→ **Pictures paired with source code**
——
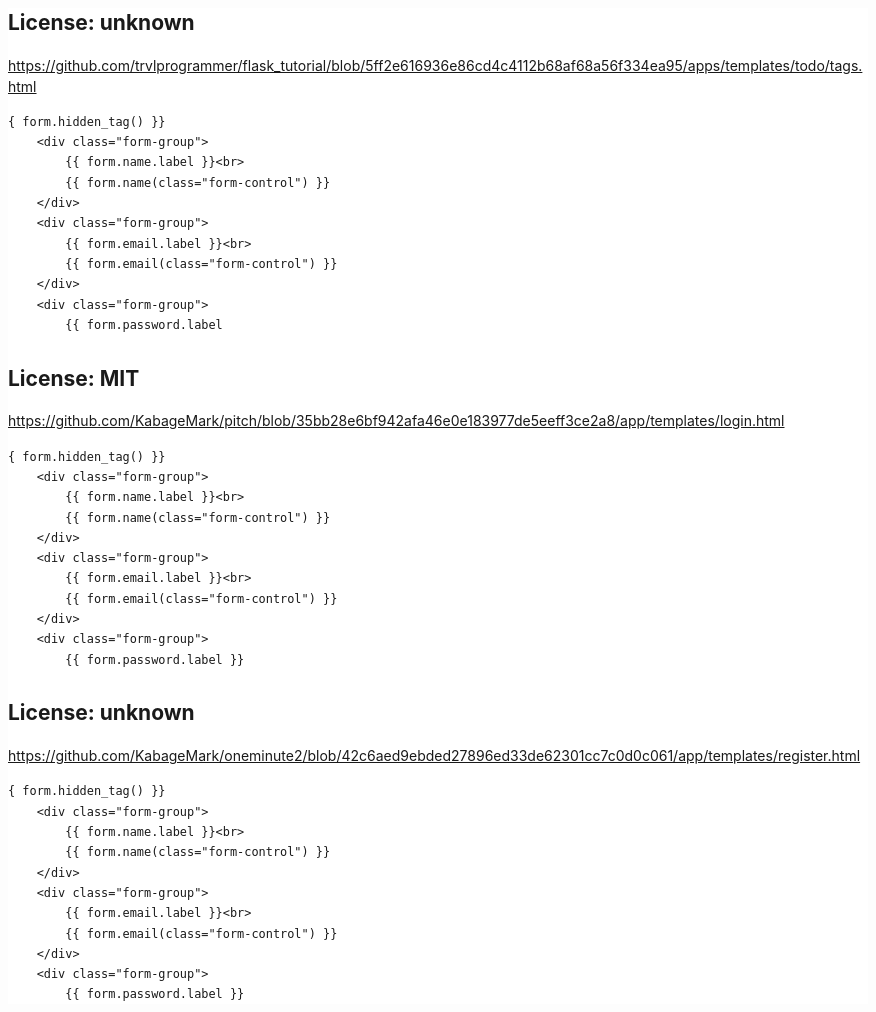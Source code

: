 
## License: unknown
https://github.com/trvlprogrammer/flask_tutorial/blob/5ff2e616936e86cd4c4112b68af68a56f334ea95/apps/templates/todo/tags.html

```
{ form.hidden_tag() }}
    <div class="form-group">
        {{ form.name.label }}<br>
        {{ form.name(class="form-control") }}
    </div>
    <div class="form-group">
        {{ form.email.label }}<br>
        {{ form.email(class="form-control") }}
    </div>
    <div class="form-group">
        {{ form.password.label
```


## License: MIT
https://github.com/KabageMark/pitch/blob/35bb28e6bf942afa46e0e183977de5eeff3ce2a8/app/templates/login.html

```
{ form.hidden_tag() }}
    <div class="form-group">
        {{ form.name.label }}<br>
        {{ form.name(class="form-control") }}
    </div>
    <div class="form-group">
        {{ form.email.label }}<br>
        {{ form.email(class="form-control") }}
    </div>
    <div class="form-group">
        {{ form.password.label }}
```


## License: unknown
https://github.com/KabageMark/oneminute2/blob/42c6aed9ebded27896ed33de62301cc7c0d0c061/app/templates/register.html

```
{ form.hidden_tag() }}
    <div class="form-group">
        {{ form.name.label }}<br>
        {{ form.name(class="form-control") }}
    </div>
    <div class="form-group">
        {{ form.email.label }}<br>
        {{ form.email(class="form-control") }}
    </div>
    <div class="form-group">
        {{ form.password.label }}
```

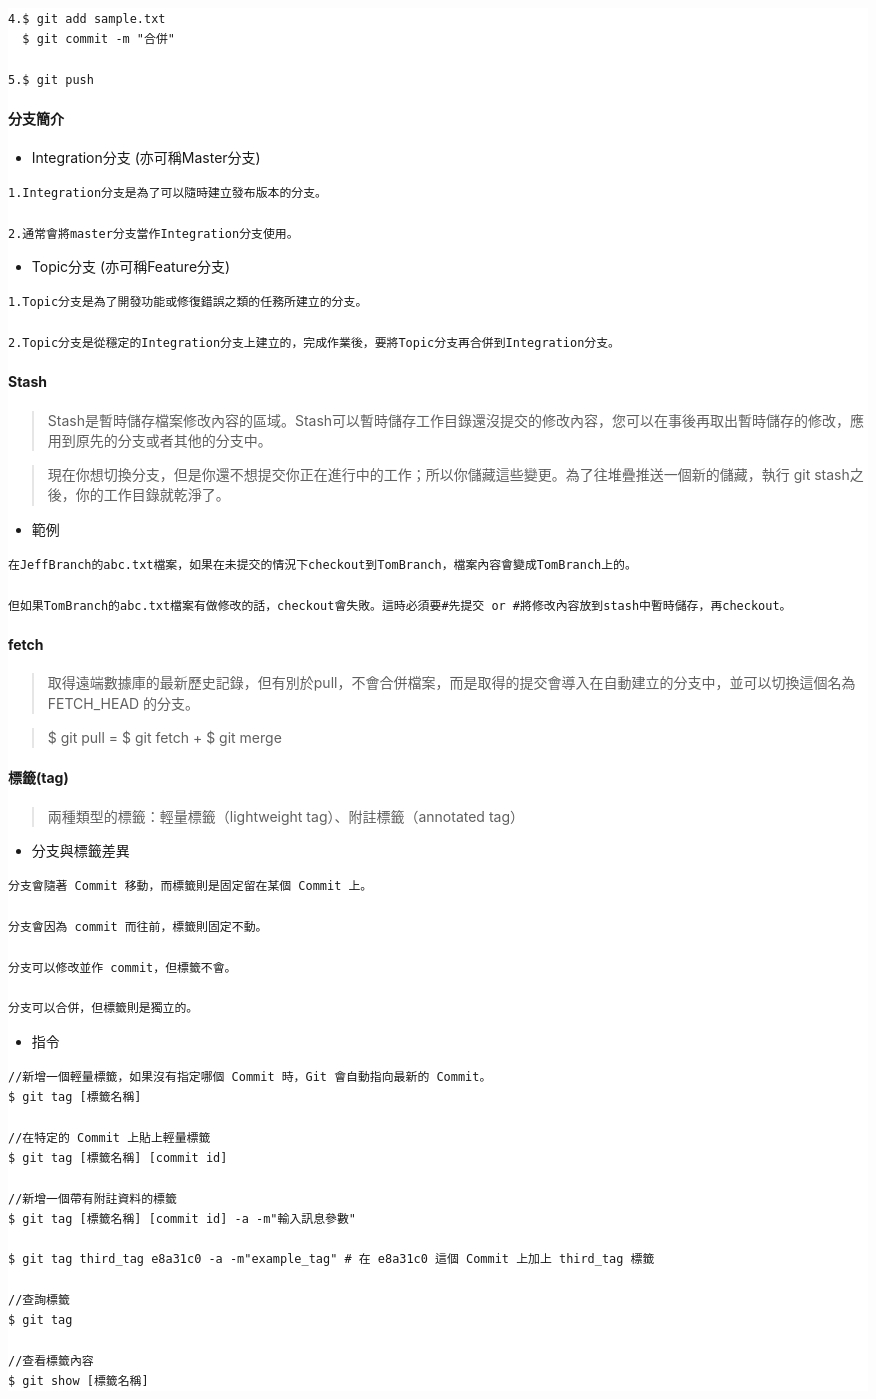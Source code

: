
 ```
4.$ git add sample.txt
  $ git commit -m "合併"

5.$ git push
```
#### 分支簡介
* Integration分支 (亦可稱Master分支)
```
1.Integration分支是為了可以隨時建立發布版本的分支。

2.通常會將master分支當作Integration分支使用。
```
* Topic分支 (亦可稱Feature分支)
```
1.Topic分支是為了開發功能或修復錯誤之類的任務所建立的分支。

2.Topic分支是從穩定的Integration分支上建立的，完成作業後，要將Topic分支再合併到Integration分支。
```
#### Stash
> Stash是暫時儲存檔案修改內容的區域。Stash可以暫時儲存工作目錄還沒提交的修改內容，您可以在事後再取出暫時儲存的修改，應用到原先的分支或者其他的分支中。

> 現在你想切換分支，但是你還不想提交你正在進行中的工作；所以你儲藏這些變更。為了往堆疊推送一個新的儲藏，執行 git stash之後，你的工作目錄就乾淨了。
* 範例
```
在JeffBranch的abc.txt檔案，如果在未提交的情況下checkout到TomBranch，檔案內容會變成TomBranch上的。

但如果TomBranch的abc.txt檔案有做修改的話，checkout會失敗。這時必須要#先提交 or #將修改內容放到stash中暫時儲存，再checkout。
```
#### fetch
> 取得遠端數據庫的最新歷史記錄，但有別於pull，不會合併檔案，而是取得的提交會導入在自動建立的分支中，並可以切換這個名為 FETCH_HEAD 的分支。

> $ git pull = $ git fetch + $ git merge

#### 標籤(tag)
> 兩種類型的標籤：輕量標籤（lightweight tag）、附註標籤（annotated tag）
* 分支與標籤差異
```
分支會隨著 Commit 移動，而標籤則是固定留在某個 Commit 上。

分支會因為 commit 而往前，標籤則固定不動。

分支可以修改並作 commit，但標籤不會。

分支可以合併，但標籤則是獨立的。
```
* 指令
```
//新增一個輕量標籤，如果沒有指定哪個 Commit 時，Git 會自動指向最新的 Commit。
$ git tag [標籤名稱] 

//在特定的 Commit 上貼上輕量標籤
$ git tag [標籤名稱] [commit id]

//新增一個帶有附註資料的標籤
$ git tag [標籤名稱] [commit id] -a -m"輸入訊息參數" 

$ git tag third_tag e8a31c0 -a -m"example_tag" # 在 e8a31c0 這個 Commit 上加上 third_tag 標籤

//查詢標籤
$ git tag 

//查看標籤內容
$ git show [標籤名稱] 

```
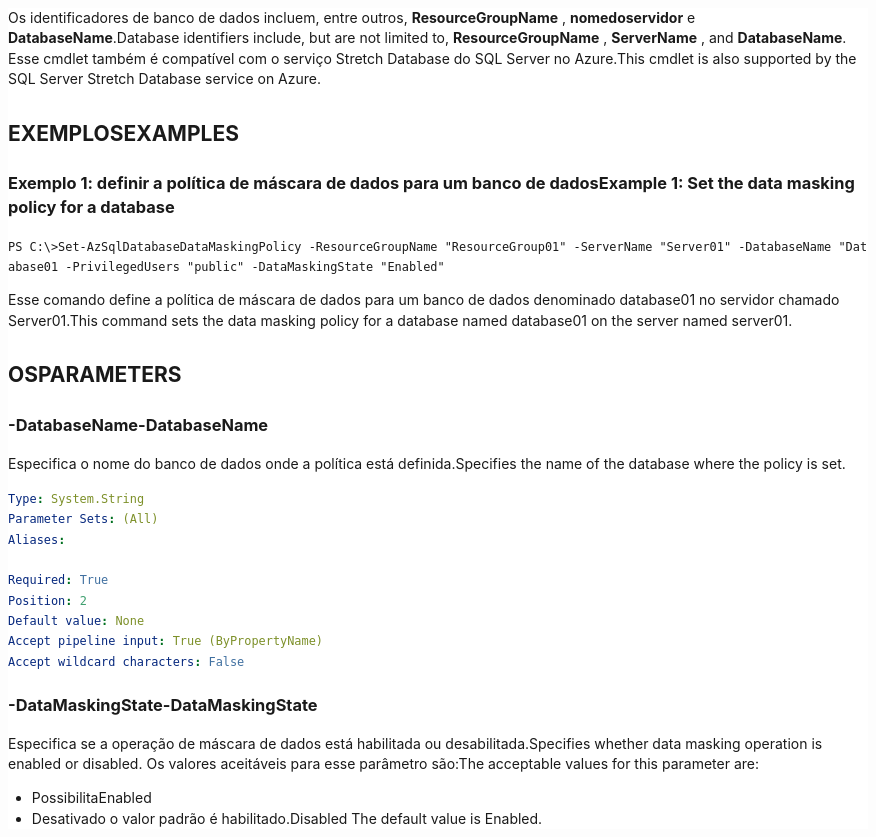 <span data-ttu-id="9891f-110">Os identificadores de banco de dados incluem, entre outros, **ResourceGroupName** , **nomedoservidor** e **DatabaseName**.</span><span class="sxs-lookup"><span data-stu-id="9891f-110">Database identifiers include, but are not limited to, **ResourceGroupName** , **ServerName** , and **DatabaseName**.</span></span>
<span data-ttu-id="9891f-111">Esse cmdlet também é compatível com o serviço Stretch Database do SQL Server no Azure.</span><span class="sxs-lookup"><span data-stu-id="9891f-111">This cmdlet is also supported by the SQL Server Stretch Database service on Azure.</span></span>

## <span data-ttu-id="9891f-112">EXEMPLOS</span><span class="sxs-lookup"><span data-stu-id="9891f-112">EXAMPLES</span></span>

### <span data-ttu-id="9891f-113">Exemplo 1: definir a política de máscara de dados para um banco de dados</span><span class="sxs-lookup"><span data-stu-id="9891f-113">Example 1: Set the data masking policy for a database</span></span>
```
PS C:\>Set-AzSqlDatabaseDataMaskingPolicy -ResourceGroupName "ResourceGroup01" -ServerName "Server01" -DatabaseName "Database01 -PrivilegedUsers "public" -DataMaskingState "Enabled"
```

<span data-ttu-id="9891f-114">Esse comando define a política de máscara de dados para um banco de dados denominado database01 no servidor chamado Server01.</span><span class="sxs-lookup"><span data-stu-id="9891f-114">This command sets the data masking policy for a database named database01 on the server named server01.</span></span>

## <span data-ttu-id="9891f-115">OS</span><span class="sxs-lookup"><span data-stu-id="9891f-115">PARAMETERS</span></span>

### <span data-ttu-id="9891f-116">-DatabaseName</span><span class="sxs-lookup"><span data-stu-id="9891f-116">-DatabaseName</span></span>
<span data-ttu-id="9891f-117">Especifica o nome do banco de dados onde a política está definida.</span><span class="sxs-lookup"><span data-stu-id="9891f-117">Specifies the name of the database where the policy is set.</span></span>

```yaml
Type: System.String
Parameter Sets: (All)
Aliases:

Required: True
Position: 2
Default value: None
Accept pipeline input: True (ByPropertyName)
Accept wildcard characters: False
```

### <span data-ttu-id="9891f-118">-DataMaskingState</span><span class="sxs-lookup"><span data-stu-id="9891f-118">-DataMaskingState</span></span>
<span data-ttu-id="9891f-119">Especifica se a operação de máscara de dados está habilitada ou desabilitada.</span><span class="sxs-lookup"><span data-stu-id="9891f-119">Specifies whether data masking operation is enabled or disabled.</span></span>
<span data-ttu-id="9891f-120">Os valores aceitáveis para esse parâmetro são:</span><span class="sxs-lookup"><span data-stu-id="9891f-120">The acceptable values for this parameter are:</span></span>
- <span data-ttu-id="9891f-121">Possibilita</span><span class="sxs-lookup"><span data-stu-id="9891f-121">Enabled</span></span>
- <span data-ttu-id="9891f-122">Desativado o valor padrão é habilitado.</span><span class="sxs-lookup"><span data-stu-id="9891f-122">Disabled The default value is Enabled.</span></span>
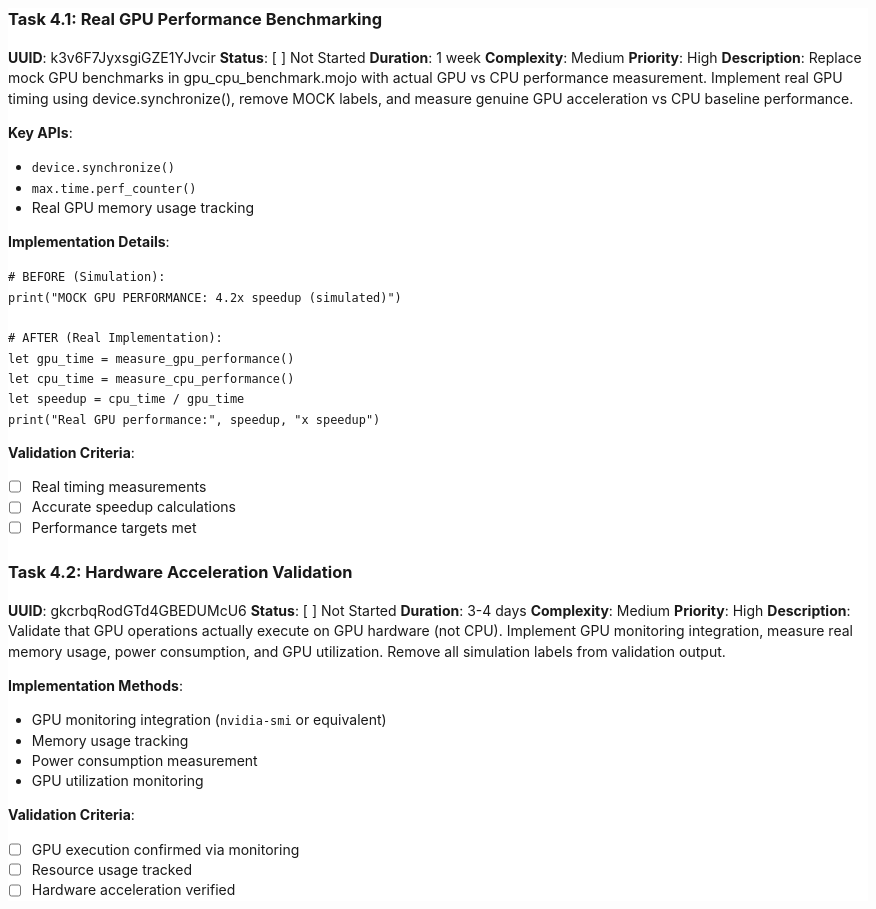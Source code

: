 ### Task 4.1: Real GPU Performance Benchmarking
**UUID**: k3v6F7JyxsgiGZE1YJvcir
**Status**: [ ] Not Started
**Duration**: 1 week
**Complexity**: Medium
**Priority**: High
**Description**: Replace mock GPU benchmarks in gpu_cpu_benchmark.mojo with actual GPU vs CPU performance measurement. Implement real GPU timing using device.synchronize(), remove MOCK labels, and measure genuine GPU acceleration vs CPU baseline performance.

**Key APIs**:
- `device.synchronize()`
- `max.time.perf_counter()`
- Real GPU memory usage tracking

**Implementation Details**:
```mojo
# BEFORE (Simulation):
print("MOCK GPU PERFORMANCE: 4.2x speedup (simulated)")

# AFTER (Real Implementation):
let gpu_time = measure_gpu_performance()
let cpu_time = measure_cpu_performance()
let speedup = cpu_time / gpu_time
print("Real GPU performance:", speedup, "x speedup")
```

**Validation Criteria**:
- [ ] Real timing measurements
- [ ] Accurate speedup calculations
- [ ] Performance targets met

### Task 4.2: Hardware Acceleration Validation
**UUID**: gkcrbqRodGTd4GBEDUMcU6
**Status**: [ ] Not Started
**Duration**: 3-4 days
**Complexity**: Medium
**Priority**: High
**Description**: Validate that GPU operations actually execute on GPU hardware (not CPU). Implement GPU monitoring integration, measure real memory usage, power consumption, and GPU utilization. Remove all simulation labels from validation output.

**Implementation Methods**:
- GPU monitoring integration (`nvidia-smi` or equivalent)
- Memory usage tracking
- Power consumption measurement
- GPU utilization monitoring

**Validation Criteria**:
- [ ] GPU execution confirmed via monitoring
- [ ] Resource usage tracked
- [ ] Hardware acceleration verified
——
→ **Action item**
Could you copy exactly the lines from the one containing "- [ ] GPU execution confirmed via monitoring" through the end of the records above, and nothing more?

→ **Reply to the task**
- [ ] GPU execution confirmed via monitoring
- [ ] Resource usage tracked
- [ ] Hardware acceleration verified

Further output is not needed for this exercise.